WORK ORDER:
What's needed: every entry, printed exactly, minus the images.

##### MATERIAL TO PROCESS

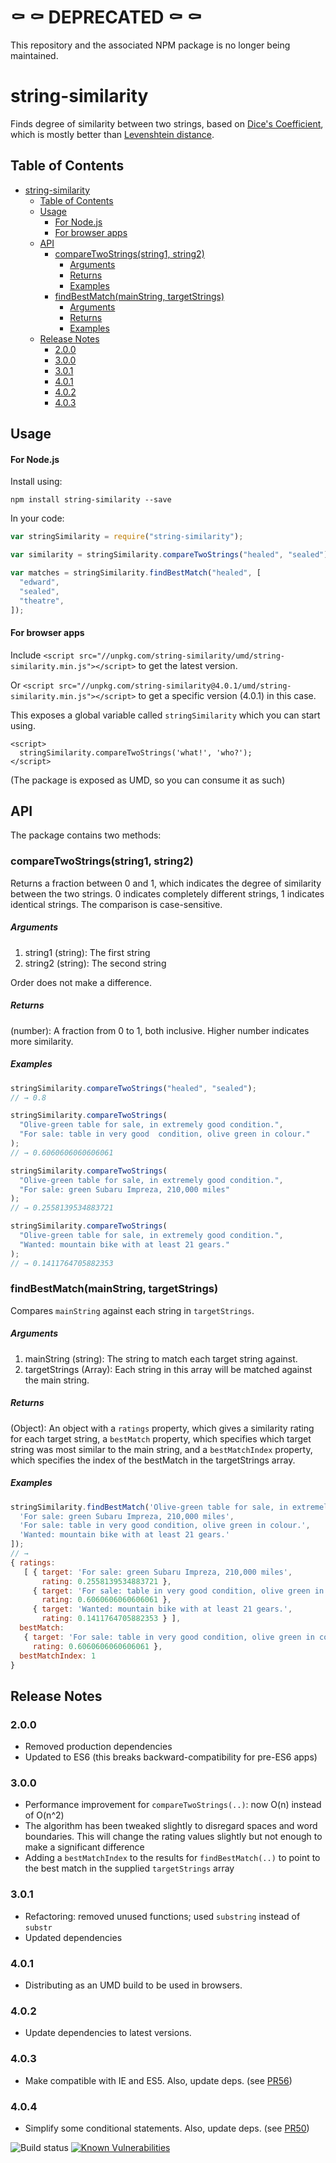 # ⚰️ ⚰️ DEPRECATED ⚰️ ⚰️ 
This repository and the associated NPM package is no longer being maintained.

# string-similarity

Finds degree of similarity between two strings, based on [Dice's Coefficient](http://en.wikipedia.org/wiki/S%C3%B8rensen%E2%80%93Dice_coefficient), which is mostly better than [Levenshtein distance](http://en.wikipedia.org/wiki/Levenshtein_distance).

## Table of Contents

- [string-similarity](#string-similarity)
  - [Table of Contents](#table-of-contents)
  - [Usage](#usage)
    - [For Node.js](#for-nodejs)
    - [For browser apps](#for-browser-apps)
  - [API](#api)
    - [compareTwoStrings(string1, string2)](#comparetwostringsstring1-string2)
      - [Arguments](#arguments)
      - [Returns](#returns)
      - [Examples](#examples)
    - [findBestMatch(mainString, targetStrings)](#findbestmatchmainstring-targetstrings)
      - [Arguments](#arguments-1)
      - [Returns](#returns-1)
      - [Examples](#examples-1)
  - [Release Notes](#release-notes)
    - [2.0.0](#200)
    - [3.0.0](#300)
    - [3.0.1](#301)
    - [4.0.1](#401)
    - [4.0.2](#402)
    - [4.0.3](#403)

## Usage

#### For Node.js

Install using:

```shell
npm install string-similarity --save
```

In your code:

```javascript
var stringSimilarity = require("string-similarity");

var similarity = stringSimilarity.compareTwoStrings("healed", "sealed");

var matches = stringSimilarity.findBestMatch("healed", [
  "edward",
  "sealed",
  "theatre",
]);
```

#### For browser apps

Include `<script src="//unpkg.com/string-similarity/umd/string-similarity.min.js"></script>` to get the latest version.

Or `<script src="//unpkg.com/string-similarity@4.0.1/umd/string-similarity.min.js"></script>` to get a specific version (4.0.1) in this case.

This exposes a global variable called `stringSimilarity` which you can start using.

```
<script>
  stringSimilarity.compareTwoStrings('what!', 'who?');
</script>
```

(The package is exposed as UMD, so you can consume it as such)

## API

The package contains two methods:

### compareTwoStrings(string1, string2)

Returns a fraction between 0 and 1, which indicates the degree of similarity between the two strings. 0 indicates completely different strings, 1 indicates identical strings. The comparison is case-sensitive.

##### Arguments

1. string1 (string): The first string
2. string2 (string): The second string

Order does not make a difference.

##### Returns

(number): A fraction from 0 to 1, both inclusive. Higher number indicates more similarity.

##### Examples

```javascript
stringSimilarity.compareTwoStrings("healed", "sealed");
// → 0.8

stringSimilarity.compareTwoStrings(
  "Olive-green table for sale, in extremely good condition.",
  "For sale: table in very good  condition, olive green in colour."
);
// → 0.6060606060606061

stringSimilarity.compareTwoStrings(
  "Olive-green table for sale, in extremely good condition.",
  "For sale: green Subaru Impreza, 210,000 miles"
);
// → 0.2558139534883721

stringSimilarity.compareTwoStrings(
  "Olive-green table for sale, in extremely good condition.",
  "Wanted: mountain bike with at least 21 gears."
);
// → 0.1411764705882353
```

### findBestMatch(mainString, targetStrings)

Compares `mainString` against each string in `targetStrings`.

##### Arguments

1. mainString (string): The string to match each target string against.
2. targetStrings (Array): Each string in this array will be matched against the main string.

##### Returns

(Object): An object with a `ratings` property, which gives a similarity rating for each target string, a `bestMatch` property, which specifies which target string was most similar to the main string, and a `bestMatchIndex` property, which specifies the index of the bestMatch in the targetStrings array.

##### Examples

```javascript
stringSimilarity.findBestMatch('Olive-green table for sale, in extremely good condition.', [
  'For sale: green Subaru Impreza, 210,000 miles',
  'For sale: table in very good condition, olive green in colour.',
  'Wanted: mountain bike with at least 21 gears.'
]);
// →
{ ratings:
   [ { target: 'For sale: green Subaru Impreza, 210,000 miles',
       rating: 0.2558139534883721 },
     { target: 'For sale: table in very good condition, olive green in colour.',
       rating: 0.6060606060606061 },
     { target: 'Wanted: mountain bike with at least 21 gears.',
       rating: 0.1411764705882353 } ],
  bestMatch:
   { target: 'For sale: table in very good condition, olive green in colour.',
     rating: 0.6060606060606061 },
  bestMatchIndex: 1
}
```

## Release Notes

### 2.0.0

- Removed production dependencies
- Updated to ES6 (this breaks backward-compatibility for pre-ES6 apps)

### 3.0.0

- Performance improvement for `compareTwoStrings(..)`: now O(n) instead of O(n^2)
- The algorithm has been tweaked slightly to disregard spaces and word boundaries. This will change the rating values slightly but not enough to make a significant difference
- Adding a `bestMatchIndex` to the results for `findBestMatch(..)` to point to the best match in the supplied `targetStrings` array

### 3.0.1

- Refactoring: removed unused functions; used `substring` instead of `substr`
- Updated dependencies

### 4.0.1

- Distributing as an UMD build to be used in browsers.

### 4.0.2

- Update dependencies to latest versions.

### 4.0.3

- Make compatible with IE and ES5. Also, update deps. (see [PR56](https://github.com/aceakash/string-similarity/pull/56))

### 4.0.4

- Simplify some conditional statements. Also, update deps. (see [PR50](https://github.com/aceakash/string-similarity/pull/50))

![Build status](https://codeship.com/projects/2aa453d0-0959-0134-8a76-4abcb29fe9b4/status?branch=master)
[![Known Vulnerabilities](https://snyk.io/test/github/aceakash/string-similarity/badge.svg)](https://snyk.io/test/github/aceakash/string-similarity)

##########

THE COMPLETED TASK:
 # ⚰️ ⚰️ DEPRECATED ⚰️ ⚰️ 
This repository and the associated NPM package is no longer being maintained.

# string-similarity

Finds degree of similarity between two strings, based on [Dice's Coefficient](http://en.wikipedia.org/wiki/S%C3%B8rensen%E2%80%93Dice_coefficient), which is mostly better than [Levenshtein distance](http://en.wikipedia.org/wiki/Levenshtein_distance).

## Table of Contents

- [string-similarity](#string-similarity)
  - [Table of Contents](#table-of-contents)
  - [Usage](#usage)
    - [For Node.js](#for-nodejs)
    - [For browser apps](#for-browser-apps)
  - [API](#api)
    - [compareTwoStrings(string1, string2)](#comparetwostringsstring1-string2)
      - [Arguments](#arguments)
      - [Returns](#returns)
      - [Examples](#examples)
    - [findBestMatch(mainString, targetStrings)](#findbestmatchmainstring-targetstrings)
      - [Arguments](#arguments-1)
      - [Returns](#returns-1)
      - [Examples](#examples-1)
  - [Release Notes](#release-notes)
    - [2.0.0](#200)
    - [3.0.0](#300)
    - [3.0.1](#301)
    - [4.0.1](#401)
    - [4.0.2](#402)
    - [4.0.3](#403)

## Usage

#### For Node.js

Install using:

```shell
npm install string-similarity --save
```

In your code:

```javascript
var stringSimilarity = require("string-similarity");

var similarity = stringSimilarity.compareTwoStrings("healed", "sealed");

var matches = stringSimilarity.findBestMatch("healed", [
  "edward",
  "sealed",
  "theatre",
]);
```

#### For browser apps

Include `<script src="//unpkg.com/string-similarity/umd/string-similarity.min.js"></script>` to get the latest version.

Or `<script src="//unpkg.com/string-similarity@4.0.1/umd/string-similarity.min.js"></script>` to get a specific version (4.0.1) in this case.

This exposes a global variable called `stringSimilarity` which you can start using.

```
<script>
  stringSimilarity.compareTwoStrings('what!', 'who?');
</script>
```

(The package is exposed as UMD, so you can consume it as such)

## API

The package contains two methods:

### compareTwoStrings(string1, string2)

Returns a fraction between 0 and 1, which indicates the degree of similarity between the two strings. 0 indicates completely different strings, 1 indicates identical strings. The comparison is case-sensitive.

##### Arguments

1. string1 (string): The first string
2. string2 (string): The second string

Order does not make a difference.

##### Returns

(number): A fraction from 0 to 1, both inclusive. Higher number indicates more similarity.

##### Examples

```javascript
stringSimilarity.compareTwoStrings("healed", "sealed");
// → 0.8

stringSimilarity.compareTwoStrings(
  "Olive-green table for sale, in extremely good condition.",
  "For sale: table in very good  condition, olive green in colour."
);
// → 0.6060606060606061

stringSimilarity.compareTwoStrings(
  "Olive-green table for sale, in extremely good condition.",
  "For sale: green Subaru Impreza, 210,000 miles"
);
// → 0.2558139534883721

stringSimilarity.compareTwoStrings(
  "Olive-green table for sale, in extremely good condition.",
  "Wanted: mountain bike with at least 21 gears."
);
// → 0.1411764705882353
```

### findBestMatch(mainString, targetStrings)

Compares `mainString` against each string in `targetStrings`.

##### Arguments

1. mainString (string): The string to match each target string against.
2. targetStrings (Array): Each string in this array will be matched against the main string.

##### Returns

(Object): An object with a `ratings` property, which gives a similarity rating for each target string, a `bestMatch` property, which specifies which target string was most similar to the main string, and a `bestMatchIndex` property, which specifies the index of the bestMatch in the targetStrings array.

##### Examples

```javascript
stringSimilarity.findBestMatch('Olive-green table for sale, in extremely good condition.', [
  'For sale: green Subaru Impreza, 210,000 miles',
  'For sale: table in very good condition, olive green in colour.',
  'Wanted: mountain bike with at least 21 gears.'
]);
// →
{ ratings:
   [ { target: 'For sale: green Subaru Impreza, 210,000 miles',
       rating: 0.2558139534883721 },
     { target: 'For sale: table in very good condition, olive green in colour.',
       rating: 0.6060606060606061 },
     { target: 'Wanted: mountain bike with at least 21 gears.',
       rating: 0.1411764705882353 } ],
  bestMatch:
   { target: 'For sale: table in very good condition, olive green in colour.',
     rating: 0.6060606060606061 },
  bestMatchIndex: 1
}
```

## Release Notes

### 2.0.0

- Removed production dependencies
- Updated to ES6 (this breaks backward-compatibility for pre-ES6 apps)

### 3.0.0

- Performance improvement for `compareTwoStrings(..)`: now O(n) instead of O(n^2)
- The algorithm has been tweaked slightly to disregard spaces and word boundaries. This will change the rating values slightly but not enough to make a significant difference
- Adding a `bestMatchIndex` to the results for `findBestMatch(..)` to point to the best match in the supplied `targetStrings` array

### 3.0.1

- Refactoring: removed unused functions; used `substring` instead of `substr`
- Updated dependencies

### 4.0.1

- Distributing as an UMD build to be used in browsers.

### 4.0.2

- Update dependencies to latest versions.

### 4.0.3

- Make compatible with IE and ES5. Also, update deps. (see [PR56](https://github.com/aceakash/string-similarity/pull/56))

### 4.0.4

- Simplify some conditional statements. Also, update deps. (see [PR50](https://github.com/aceakash/string-similarity/pull/50))

![Build status](https://codeship.com/projects/2aa453d0-0959-0134-8a76-4abcb29fe9b4/status?branch=master)
[![Known Vulnerabilities](https://snyk.io/test/github/aceakash/string-similarity/badge.svg)](https://snyk.io/test/github/aceakash/string-similarity)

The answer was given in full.